Pagi itu, di tengah lelapnya tidur, Ji Fanling terbangun ketika sesuatu yang berat menghantam kepalanya secara membabi buta.
Dengan lengan menutupi wajah, ia berguling menghindar. "Kau sudah gila, hah?!"
Ji Guoliang berdiri di tepi ranjang, membalik tas sekolahnya dan mengocokkannya ke arah bawah.
Tumpukan lembar ujian, buku pelajaran, dan alat tulis mencurah menimpa kepala dan wajahnya.
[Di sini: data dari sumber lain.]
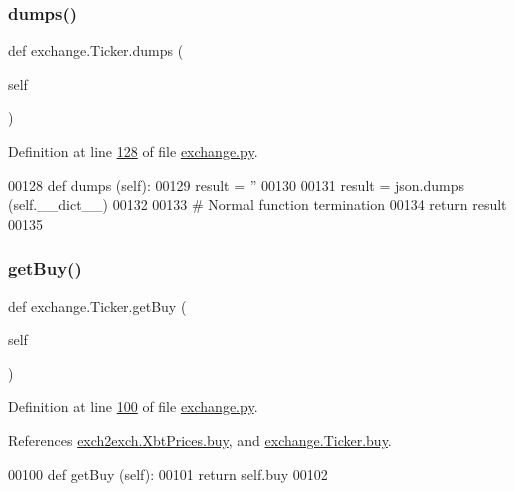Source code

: \subsubsection{\texorpdfstring{dumps()}{dumps()}}
{\footnotesize\ttfamily def exchange.\+Ticker.\+dumps (\begin{DoxyParamCaption}\item[{}]{self }\end{DoxyParamCaption})}



Definition at line \hyperlink{exchange_8py_source_l00128}{128} of file \hyperlink{exchange_8py_source}{exchange.\+py}.


\begin{DoxyCode}
00128     \textcolor{keyword}{def }dumps (self):
00129         result = \textcolor{stringliteral}{''}
00130         
00131         result = json.dumps (self.\_\_dict\_\_)       
00132         
00133         \textcolor{comment}{# Normal function termination}
00134         \textcolor{keywordflow}{return} result
00135     
\end{DoxyCode}
\mbox{\label{classexchange_1_1_ticker_a79d8a00f91a77b91b7126086e4beb569}} 
\subsubsection{\texorpdfstring{get\+Buy()}{getBuy()}}
{\footnotesize\ttfamily def exchange.\+Ticker.\+get\+Buy (\begin{DoxyParamCaption}\item[{}]{self }\end{DoxyParamCaption})}



Definition at line \hyperlink{exchange_8py_source_l00100}{100} of file \hyperlink{exchange_8py_source}{exchange.\+py}.



References \hyperlink{exch2exch_8py_source_l00059}{exch2exch.\+Xbt\+Prices.\+buy}, and \hyperlink{exchange_8py_source_l00060}{exchange.\+Ticker.\+buy}.


\begin{DoxyCode}
00100     \textcolor{keyword}{def }getBuy (self):
00101         \textcolor{keywordflow}{return} self.buy
00102     
\end{DoxyCode}
\mbox{\label{classexchange_1_1_ticker_a11ddd0cbd2eaa9543ed7aec6ec78bcb1}} 
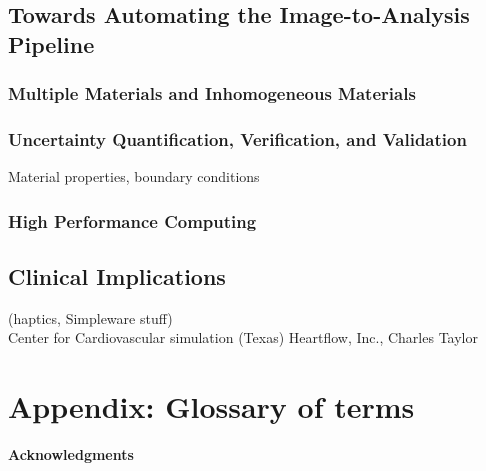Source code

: \documentclass[12pt]{article}
\begin{document}
\subsection{Towards Automating the Image-to-Analysis Pipeline}
\label{Towards Automating the Image-to-Analysis Pipeline}
\subsubsection{Multiple Materials and Inhomogeneous Materials}
\label{Multiple Materials and Inhomogeneous Materials}
\subsubsection{Uncertainty Quantification, Verification, and Validation}
\label{Uncertainty Quantification, Verification, and Validation}
Material properties, boundary conditions
\subsubsection{High Performance Computing}
\label{High Performance Computing}
\subsection{Clinical Implications}
\label{Clinical Implications}
(haptics, Simpleware stuff)\\
Center for Cardiovascular simulation (Texas)
Heartflow, Inc., Charles Taylor
\newpage
\renewcommand{\theequation}{A.\arabic{equation}}
\setcounter{equation}{0}
\section{Appendix: Glossary of terms}
\label{Appendix}

\newpage
\thispagestyle{empty}
\noindent
{\bf\Large Acknowledgments}
\vspace{4mm}


\newpage
 
\newpage
\pagestyle{empty} 



\end{document}
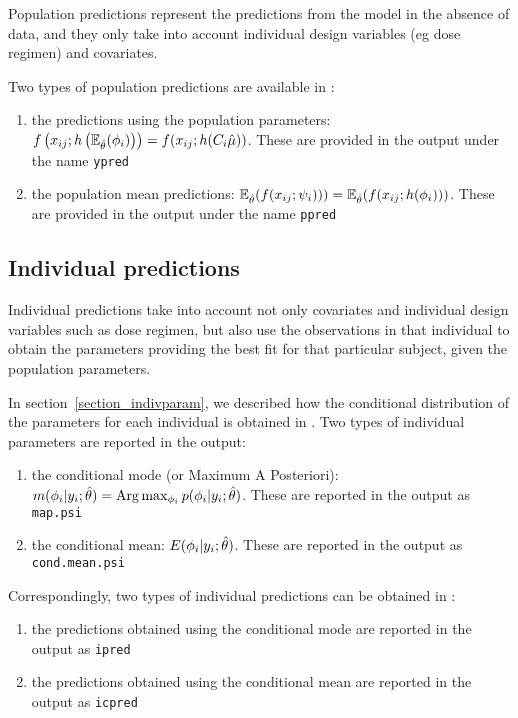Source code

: Population predictions represent the predictions from the model in the absence of data, and they only take into account individual design variables (eg dose regimen) and covariates.

Two types of population predictions are available in \monolix:
\begin{enumerate}
  \item the predictions using the population parameters: $f\left(x_{ij} ; h\left( \mathbb{E}_{\hat{\theta}}(\phigi) \right) \right)= f(x_{ij} ; h(C_i \hat{\fixed_effect}))$. These are provided in the output under the name \texttt{ypred}
  \item the population mean predictions:  $\mathbb{E}_{\hat{\theta}}(f(x_{ij} ; {\psi_i}) ))=\mathbb{E}_{\hat{\theta}}(f(x_{ij} ; h({{\phi}_i}) ))$. These are provided in the output under the name \texttt{ppred}
\end{enumerate}

\subsection{Individual predictions}

Individual predictions take into account not only covariates and individual design variables such as dose regimen, but also use the observations in that individual to obtain the parameters providing the best fit for that particular subject, given the population parameters.

In section~\ref{section_indivparam}, we described how the conditional distribution of the parameters for each individual is obtained in \monolix. Two types of individual parameters are reported in the output:
\begin{enumerate}
\item the conditional mode (or Maximum A Posteriori): $ m({{\phi}_i}|y_i;\hat{\theta})={\rm Arg}\max_{{\phi}_i} p({{\phi}_i}|y_i;\hat{\theta})$. These are reported in the output as \texttt{map.psi}
\item the conditional mean: $ E({{\phi}_i}|y_i;\hat{\theta})$. These are reported in the output as \texttt{cond.mean.psi}
\end{enumerate}
Correspondingly, two types of individual predictions can be obtained in \monolix:
\begin{enumerate}
\item the predictions obtained using the conditional mode are reported in the output as \texttt{ipred}
\item the predictions obtained using the conditional mean are reported in the output as \texttt{icpred}
\end{enumerate}

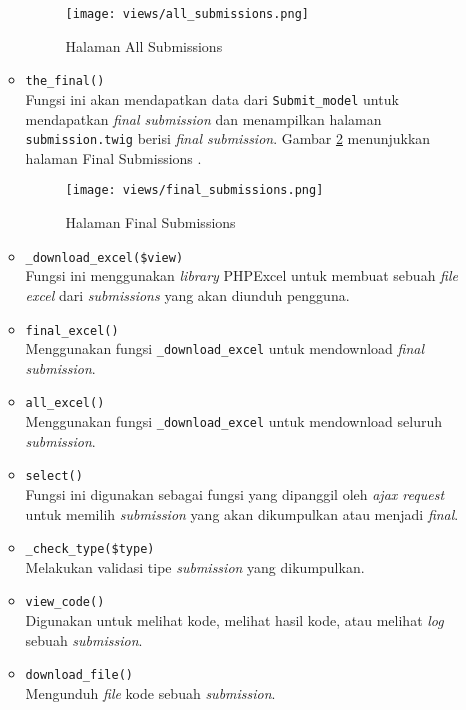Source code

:\begin{itemize}
\begin{itemize}
		            \begin{figure}
			            \centering
			            \texttt{[image: views/all\_submissions.png]}
			            \caption{Halaman All Submissions}
			            \label{fig:3:1:1:all}
		            \end{figure}
		      \item \verb|the_final()| \\
		            Fungsi ini akan mendapatkan data dari \verb|Submit_model| untuk mendapatkan \textit{final submission} dan menampilkan halaman \verb|submission.twig| berisi \textit{final submission}. Gambar \ref{fig:3:1:1:final} menunjukkan halaman Final Submissions .
		            \begin{figure}[h]
			            \centering
			            \texttt{[image: views/final\_submissions.png]}
			            \caption{Halaman Final Submissions}
			            \label{fig:3:1:1:final}
		            \end{figure}
		      \item \verb|_download_excel($view)| \\
		            Fungsi ini menggunakan \textit{library} PHPExcel untuk membuat sebuah \textit{file excel} dari \textit{submissions} yang akan diunduh pengguna.
		      \item \verb|final_excel()| \\
		            Menggunakan fungsi \verb|_download_excel| untuk mendownload \textit{final submission}.
		      \item \verb|all_excel()| \\
		            Menggunakan fungsi \verb|_download_excel| untuk mendownload seluruh \textit{submission}.
		      \item \verb|select()| \\
		            Fungsi ini digunakan sebagai fungsi yang dipanggil oleh \textit{ajax request} untuk memilih \textit{submission} yang akan dikumpulkan atau menjadi \textit{final}.
		      \item \verb|_check_type($type)| \\
		            Melakukan validasi tipe \textit{submission} yang dikumpulkan.
		      \item \verb|view_code()| \\
		            Digunakan untuk melihat kode, melihat hasil kode, atau melihat \textit{log} sebuah \textit{submission}.
		      \item \verb|download_file()| \\
		            Mengunduh \textit{file} kode sebuah \textit{submission}.
	      \end{itemize}


\end{itemize}
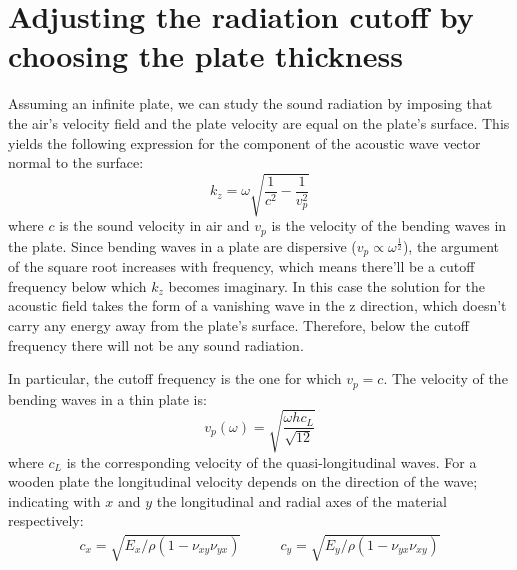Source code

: \documentclass[a4paper]{article}
\begin{document}
\section{Adjusting the radiation cutoff by choosing the plate thickness}

Assuming an infinite plate, we can study the sound radiation by imposing that the air's velocity field and the plate velocity are equal on the plate's surface. This yields the following expression for the component of the acoustic wave vector normal to the surface:
$$ k_z = \omega \sqrt{\frac{1}{c^2} - \frac{1}{v_p^2}} $$
where $c$ is the sound velocity in air and $v_p$ is the velocity of the bending waves in the plate. Since bending waves in a plate are dispersive ($v_p \propto \omega^{\frac{1}{2}}$), the argument of the square root increases with frequency, which means there'll be a cutoff frequency below which $k_z$ becomes imaginary. In this case the solution for the acoustic field takes the form of a vanishing wave in the z direction, which doesn't carry any energy away from the plate's surface. Therefore, below the cutoff frequency there will not be any sound radiation.

In particular, the cutoff frequency is the one for which $v_p = c$. The velocity of the bending waves in a thin plate is:
$$ v_p(\omega) = \sqrt{\frac{\omega hc_L}{\sqrt{12}}} $$
where $c_L$ is the corresponding velocity of the quasi-longitudinal waves. For a wooden plate the longitudinal velocity depends on the direction of the wave; indicating with $x$ and $y$ the longitudinal and radial axes of the material respectively: 
\begin{align*}
	c_x = \sqrt{E_x /\rho(1 - \nu_{xy}\nu_{yx})} \qquad& c_y = \sqrt{E_y /\rho(1 - \nu_{yx}\nu_{xy})}
\end{align*}
\end{document}
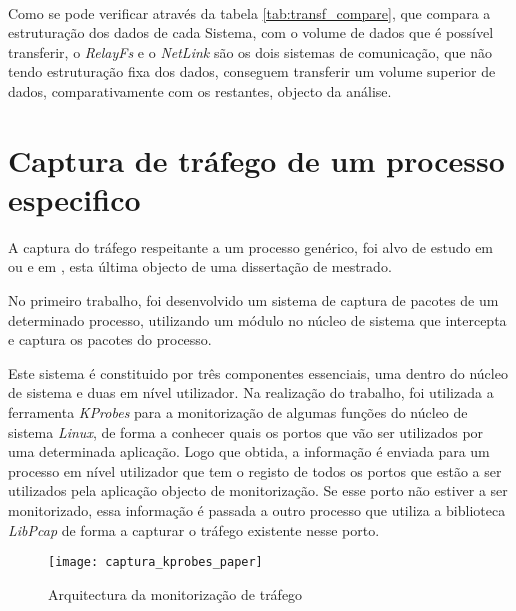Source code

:\paragraph*{}
Como se pode verificar através da tabela \ref{tab:transf_compare}, que compara a estruturação dos dados de cada Sistema, com o volume de dados que é possível transferir, o \textit{RelayFs} e o \textit{NetLink} são os dois sistemas de comunicação, que não tendo estruturação fixa dos dados, conseguem transferir um volume superior de dados, comparativamente com os restantes, objecto da análise.

 
\section{Captura de tráfego de um processo especifico}
\label{sect:outras_abordagens}

A captura do tráfego respeitante a um processo genérico, foi alvo de estudo em \cite{1688981} ou e em \cite{Farruca:2009}, esta última objecto de uma dissertação de mestrado.

No primeiro trabalho, foi desenvolvido um sistema de captura de pacotes de um determinado processo, utilizando um módulo no núcleo de sistema que intercepta e captura os pacotes do processo.

Este sistema é constituido por três componentes essenciais, uma dentro do núcleo de sistema e duas em nível utilizador.
Na realização do trabalho, foi utilizada a ferramenta \textit{KProbes} para a monitorização de algumas funções do núcleo de sistema \textit{Linux}, de forma a conhecer quais os portos que vão ser utilizados por uma determinada aplicação.
Logo que obtida, a informação é enviada para um processo em nível utilizador que tem o registo de todos os portos que estão a ser utilizados pela aplicação objecto de monitorização.
Se esse porto não estiver a ser monitorizado, essa informação é passada a outro processo que utiliza a biblioteca \textit{LibPcap} de forma a capturar o tráfego existente nesse porto.


\begin{figure}[h!]
       \centering
       \texttt{[image: captura\_kprobes\_paper]}
       \caption{Arquitectura da monitorização de tráfego}
	\label{fig:paper_capture_kprobes}
\end{figure}


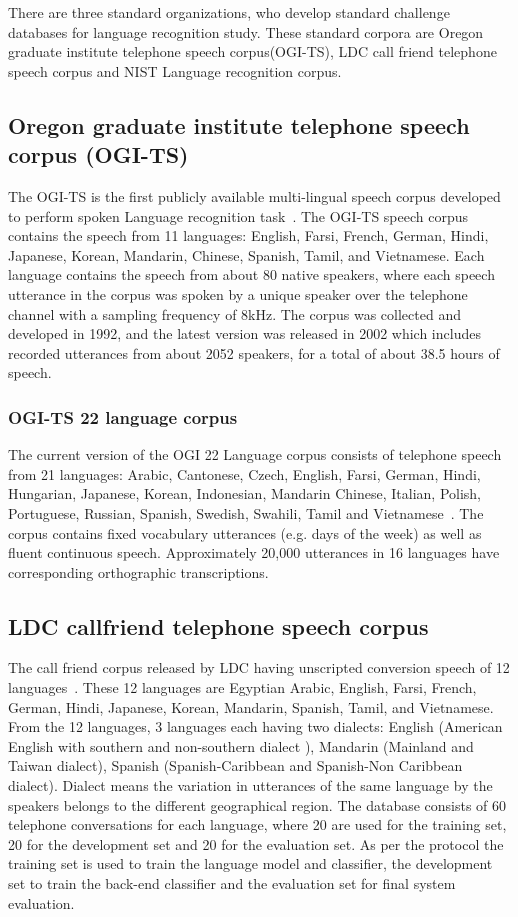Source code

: \begin{spacing}{1.5}
There are three standard organizations, who develop standard challenge databases for language recognition study. These standard corpora are Oregon graduate institute telephone speech corpus(OGI-TS), LDC call friend telephone speech corpus and NIST Language recognition corpus.

\subsection{Oregon graduate institute telephone speech corpus (OGI-TS)}
The OGI-TS is the first publicly available multi-lingual speech corpus developed to perform spoken Language recognition task~\cite{muthusamy1992ogi}. The OGI-TS speech corpus contains the speech from 11 languages: English, Farsi, French, German, Hindi, Japanese, Korean, Mandarin, Chinese, Spanish, Tamil, and Vietnamese. Each language contains the speech from about 80 native speakers, where each speech utterance in the corpus was spoken by a unique speaker over the telephone channel with a sampling frequency of 8kHz. The corpus was collected and developed in 1992, and the latest version was released in 2002 which includes recorded utterances from about 2052 speakers, for a total of about 38.5 hours of speech.
\subsubsection{OGI-TS 22 language corpus}
The current version of the OGI 22 Language corpus consists of telephone speech from 21 languages: Arabic, Cantonese, Czech, English, Farsi, German, Hindi, Hungarian, Japanese, Korean, Indonesian, Mandarin Chinese, Italian, Polish, Portuguese, Russian, Spanish, Swedish, Swahili, Tamil and Vietnamese~\cite{lander1995ogi}. The corpus contains fixed vocabulary utterances (e.g. days of the week) as well as fluent continuous speech. Approximately 20,000 utterances in 16 languages have corresponding orthographic transcriptions.


\subsection{LDC callfriend telephone speech corpus}
The call friend corpus released by LDC having unscripted conversion speech of 12 languages~\cite{ambikairajah2011language,li2013spoken}. These 12 languages are Egyptian Arabic, English, Farsi, French, German, Hindi, Japanese, Korean, Mandarin, Spanish, Tamil, and Vietnamese. From the 12 languages, 3 languages each having two dialects: English (American English with southern and non-southern dialect ), Mandarin (Mainland and Taiwan dialect), Spanish (Spanish-Caribbean and Spanish-Non Caribbean dialect). Dialect means the variation in utterances of the same language by the speakers belongs to the different geographical region. The database consists of 60 telephone conversations for each language, where 20 are used for the training set, 20 for the development set and 20 for the evaluation set. As per the protocol the training set is used to train the language model and classifier, the development set to train the back-end classifier and the evaluation set for final system evaluation.   

\end{spacing}
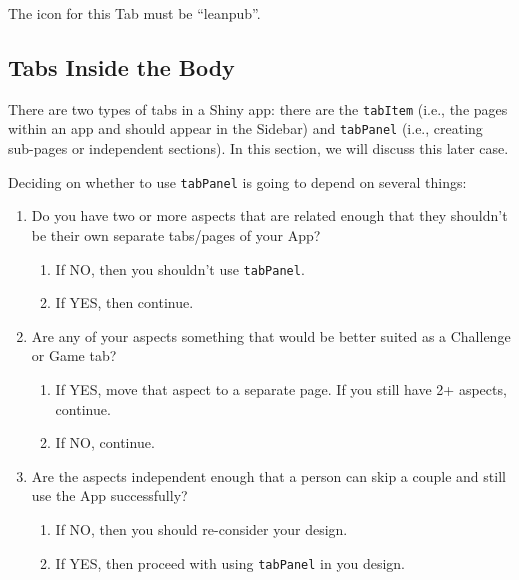 \documentclass[
]{book}
\providecommand{\tightlist}{%
  \setlength{\itemsep}{0pt}\setlength{\parskip}{0pt}}
\begin{document}
The icon for this Tab must be ``leanpub''.

\hypertarget{tabs-inside-the-body}{%
\subsection{Tabs Inside the Body}\label{tabs-inside-the-body}}

There are two types of tabs in a Shiny app: there are the \texttt{tabItem} (i.e., the pages within an app and should appear in the Sidebar) and \texttt{tabPanel} (i.e., creating sub-pages or independent sections). In this section, we will discuss this later case.

Deciding on whether to use \texttt{tabPanel} is going to depend on several things:

\begin{enumerate}
\def\labelenumi{\arabic{enumi}.}
\tightlist
\item
  Do you have two or more aspects that are related enough that they shouldn't be their own separate tabs/pages of your App?

  \begin{enumerate}
  \def\labelenumii{\alph{enumii}.}
  \tightlist
  \item
    If NO, then you shouldn't use \texttt{tabPanel}.\\
  \item
    If YES, then continue.
  \end{enumerate}
\item
  Are any of your aspects something that would be better suited as a Challenge or Game tab?

  \begin{enumerate}
  \def\labelenumii{\alph{enumii}.}
  \tightlist
  \item
    If YES, move that aspect to a separate page. If you still have 2+ aspects, continue.\\
  \item
    If NO, continue.\\
  \end{enumerate}
\item
  Are the aspects independent enough that a person can skip a couple and still use the App successfully?

  \begin{enumerate}
  \def\labelenumii{\alph{enumii}.}
  \tightlist
  \item
    If NO, then you should re-consider your design.\\
  \item
    If YES, then proceed with using \texttt{tabPanel} in you design.
  \end{enumerate}
\end{enumerate}
\end{document}
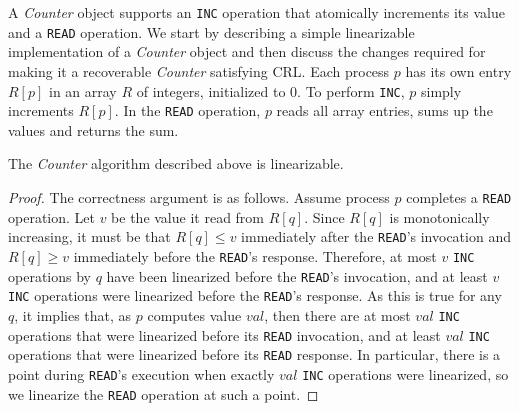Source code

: A \textit{Counter} object supports an \texttt{INC} operation that atomically increments its value and a \texttt{READ} operation. We start by describing a simple linearizable implementation of a \textit{Counter} object and then discuss the changes required for making it a recoverable \textit{Counter} satisfying CRL.
Each process $p$ has its own entry $R[p]$ in an array $R$ of integers, initialized to 0. To perform \texttt{INC}, $p$ simply increments $R[p]$. In the \texttt{READ} operation, $p$ reads all array entries, sums up the values and returns the sum.

\begin{claim}
	The \textit{Counter} algorithm described above is linearizable.
\end{claim}

\begin{proof}
	The correctness argument is as follows. Assume process $p$ completes a \texttt{READ} operation. Let $v$ be the value it read from $R[q]$. Since $R[q]$ is monotonically increasing, it must be that $R[q] \leq v$ immediately after the \texttt{READ}'s invocation and $R[q] \geq v$ immediately before the \texttt{READ}'s response. Therefore, at most $v$ \texttt{INC} operations by $q$ have been linearized before the \texttt{READ}'s invocation, and at least $v$ \texttt{INC} operations were linearized before the \texttt{READ}'s response. As this is true for any $q$, it implies that, as $p$ computes value $val$, then there are at most $val$ \texttt{INC} operations that were linearized before its \texttt{READ} invocation, and at least $val$ \texttt{INC} operations that were linearized before its \texttt{READ} response. In particular, there is a point during \texttt{READ}'s execution when exactly $val$ \texttt{INC} operations were linearized, so we linearize the \texttt{READ} operation at such a point.
\end{proof} 

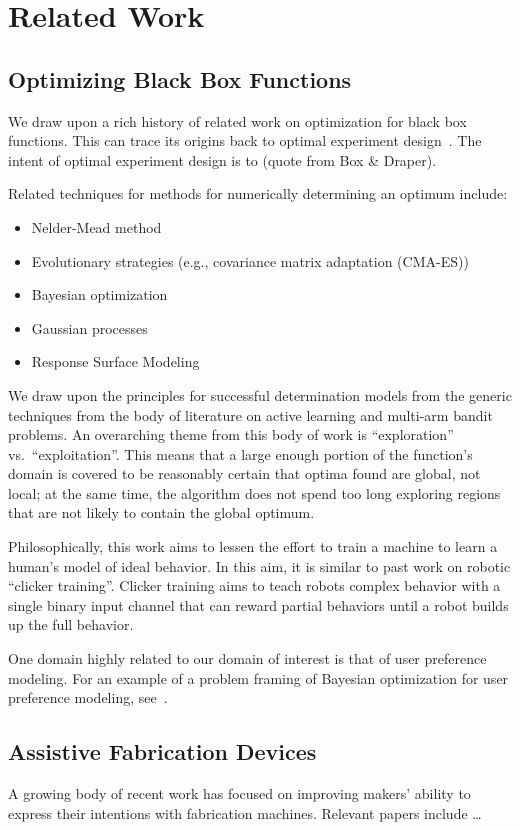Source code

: \section{Related Work}

\subsection{Optimizing Black Box Functions}

We draw upon a rich history of related work on optimization for black box functions.
This can trace its origins back to optimal experiment design~\cite{box}.
The intent of optimal experiment design is to (quote from Box \& Draper).

Related techniques for methods for numerically determining an optimum include:
\begin{itemize}
  \item Nelder-Mead method
  \item Evolutionary strategies (e.g., covariance matrix adaptation (CMA-ES))
  \item Bayesian optimization
  \item Gaussian processes
  \item Response Surface Modeling
\end{itemize}

We draw upon the principles for successful determination models from the generic techniques from the body of literature on active learning and multi-arm bandit problems.
An overarching theme from this body of work is ``exploration'' vs.\ ``exploitation''.
This means that a large enough portion of the function's domain is covered to be reasonably certain that optima found are global, not local;
at the same time, the algorithm does not spend too long exploring regions that are not likely to contain the global optimum.

Philosophically, this work aims to lessen the effort to train a machine to learn a human's model of ideal behavior.
In this aim, it is similar to past work on robotic ``clicker training''.
Clicker training aims to teach robots complex behavior with a single binary input channel that can reward partial behaviors until a robot builds up the full behavior.

One domain highly related to our domain of interest is that of user preference modeling.
For an example of a problem framing of Bayesian optimization for user preference modeling, see~\cite{brochu_tutorial_2010}.

\subsection{Assistive Fabrication Devices}

A growing body of recent work has focused on improving makers' ability to express their intentions with fabrication machines.
Relevant papers include \ldots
Setelah tasnya kosong, Ji Guoliang melemparkannya ke muka Ji Fanling, lalu mencengkeram kerah bajunya, menariknya keluar dari selimut ke lantai dengan amarah meluap. "Uangku mana?! Kau sembunyikan di mana?!"
"Kau makan kotoran kebanyakan, jadi otakmu jadi rusak, ya?" maki Ji Fanling, "Uangmu hilang, apa urusanku!"
"Menjauh kau!" Ji Guoliang menyapu selimut dan bantal ke lantai, mengangkat kasur, membongkar-bongkar sambil terus memaki, "Sulit menjaga pencuri dalam rumah sendiri, benar-benar anak durhaka, sama persis seperti ibumu, pembawa sial!"
Ji Fanling meraih pakaian luar yang tergeletak di sandaran kursi, mengenakannya sekenanya, lalu bergegas ke ruang tamu.
Ruang tamu sempit itu masih menguar bau asap rokok dari semalam, sisa-sisa pesta judi Ji Guoliang dan teman-temannya. Meja kartu berantakan, lantai penuh sampah, botol bir kosong dan bungkus makanan berserakan, nyaris tak ada tempat berpijak.
Ji Guoliang masih mengamuk di kamar.